> _DIRECTIONS FOR THIS TASK_: A word-for-word copy of the entries is the goal; leave out the pictures.

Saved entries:
[Start of Attachment]
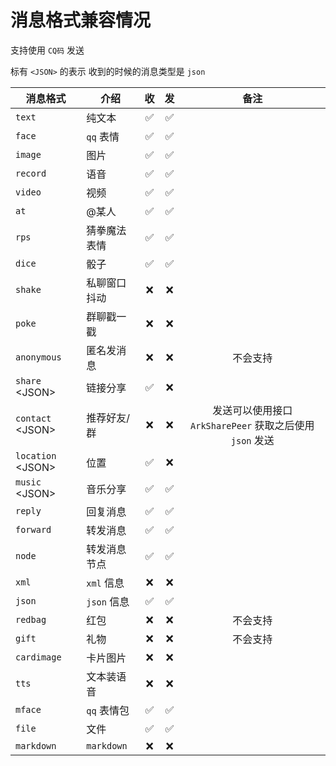 # 消息格式兼容情况

支持使用 `CQ码` 发送

标有 `<JSON>` 的表示 收到的时候的消息类型是 `json`

| 消息格式           | 介绍         |  收   |  发   |                           备注                           |
| ------------------ | ------------ | :---: | :---: | :------------------------------------------------------: |
| `text`             | 纯文本       |   ✅   |   ✅   |                                                          |
| `face`             | `qq` 表情    |   ✅   |   ✅   |                                                          |
| `image`            | 图片         |   ✅   |   ✅   |                                                          |
| `record`           | 语音         |   ✅   |   ✅   |                                                          |
| `video`            | 视频         |   ✅   |   ✅   |                                                          |
| `at`               | @某人        |   ✅   |   ✅   |                                                          |
| `rps`              | 猜拳魔法表情 |   ✅   |   ✅   |                                                          |
| `dice`             | 骰子         |   ✅   |   ✅   |                                                          |
| `shake`            | 私聊窗口抖动 |   ❌   |   ❌   |                                                          |
| `poke`             | 群聊戳一戳   |   ❌   |   ❌   |                                                          |
| `anonymous`        | 匿名发消息   |   ❌   |   ❌   |                         不会支持                         |
| `share` \<JSON>    | 链接分享     |   ✅   |   ❌   |                                                          |
| `contact` \<JSON>  | 推荐好友/群  |   ❌   |   ❌   | 发送可以使用接口 `ArkSharePeer` 获取之后使用 `json` 发送 |
| `location` \<JSON> | 位置         |   ✅   |   ❌   |                                                          |
| `music` \<JSON>    | 音乐分享     |   ✅   |   ✅   |                                                          |
| `reply`            | 回复消息     |   ✅   |   ✅   |                                                          |
| `forward`          | 转发消息     |   ✅   |   ✅   |                                                          |
| `node`             | 转发消息节点 |   ✅   |   ✅   |                                                          |
| `xml`              | `xml` 信息   |   ❌   |   ❌   |                                                          |
| `json`             | `json` 信息  |   ✅   |   ✅   |                                                          |
| `redbag`           | 红包         |   ❌   |   ❌   |                         不会支持                         |
| `gift`             | 礼物         |   ❌   |   ❌   |                         不会支持                         |
| `cardimage`        | 卡片图片     |   ❌   |   ❌   |                                                          |
| `tts`              | 文本装语音   |   ❌   |   ❌   |                                                          |
| `mface`            | `qq` 表情包  |   ✅   |   ✅   |                                                          |
| `file`             | 文件         |   ✅   |   ✅   |                                                          |
| `markdown`         | `markdown`   |   ❌   |   ❌   |                                                          |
[End of Attachment]
> _ANSWER TO THIS TASK_:
 # 消息格式兼容情况

支持使用 `CQ码` 发送

标有 `<JSON>` 的表示 收到的时候的消息类型是 `json`

| 消息格式           | 介绍         |  收   |  发   |                           备注                           |
| ------------------ | ------------ | :---: | :---: | :------------------------------------------------------: |
| `text`             | 纯文本       |   ✅   |   ✅   |                                                          |
| `face`             | `qq` 表情    |   ✅   |   ✅   |                                                          |
| `image`            | 图片         |   ✅   |   ✅   |                                                          |
| `record`           | 语音         |   ✅   |   ✅   |                                                          |
| `video`            | 视频         |   ✅   |   ✅   |                                                          |
| `at`               | @某人        |   ✅   |   ✅   |                                                          |
| `rps`              | 猜拳魔法表情 |   ✅   |   ✅   |                                                          |
| `dice`             | 骰子         |   ✅   |   ✅   |                                                          |
| `shake`            | 私聊窗口抖动 |   ❌   |   ❌   |                                                          |
| `poke`             | 群聊戳一戳   |   ❌   |   ❌   |                                                          |
| `anonymous`        | 匿名发消息   |   ❌   |   ❌   |                         不会支持                         |
| `share` \<JSON>    | 链接分享     |   ✅   |   ❌   |                                                          |
| `contact` \<JSON>  | 推荐好友/群  |   ❌   |   ❌   | 发送可以使用接口 `ArkSharePeer` 获取之后使用 `json` 发送 |
| `location` \<JSON> | 位置         |   ✅   |   ❌   |                                                          |
| `music` \<JSON>    | 音乐分享     |   ✅   |   ✅   |                                                          |
| `reply`            | 回复消息     |   ✅   |   ✅   |                                                          |
| `forward`          | 转发消息     |   ✅   |   ✅   |                                                          |
| `node`             | 转发消息节点 |   ✅   |   ✅   |                                                          |
| `xml`              | `xml` 信息   |   ❌   |   ❌   |                                                          |
| `json`             | `json` 信息  |   ✅   |   ✅   |                                                          |
| `redbag`           | 红包         |   ❌   |   ❌   |                         不会支持                         |
| `gift`             | 礼物         |   ❌   |   ❌   |                         不会支持                         |
| `cardimage`        | 卡片图片     |   ❌   |   ❌   |                                                          |
| `tts`              | 文本装语音   |   ❌   |   ❌   |                                                          |
| `mface`            | `qq` 表情包  |   ✅   |   ✅   |                                                          |
| `file`             | 文件         |   ✅   |   ✅   |                                                          |
| `markdown`         | `markdown`   |   ❌   |   ❌   |                                                          |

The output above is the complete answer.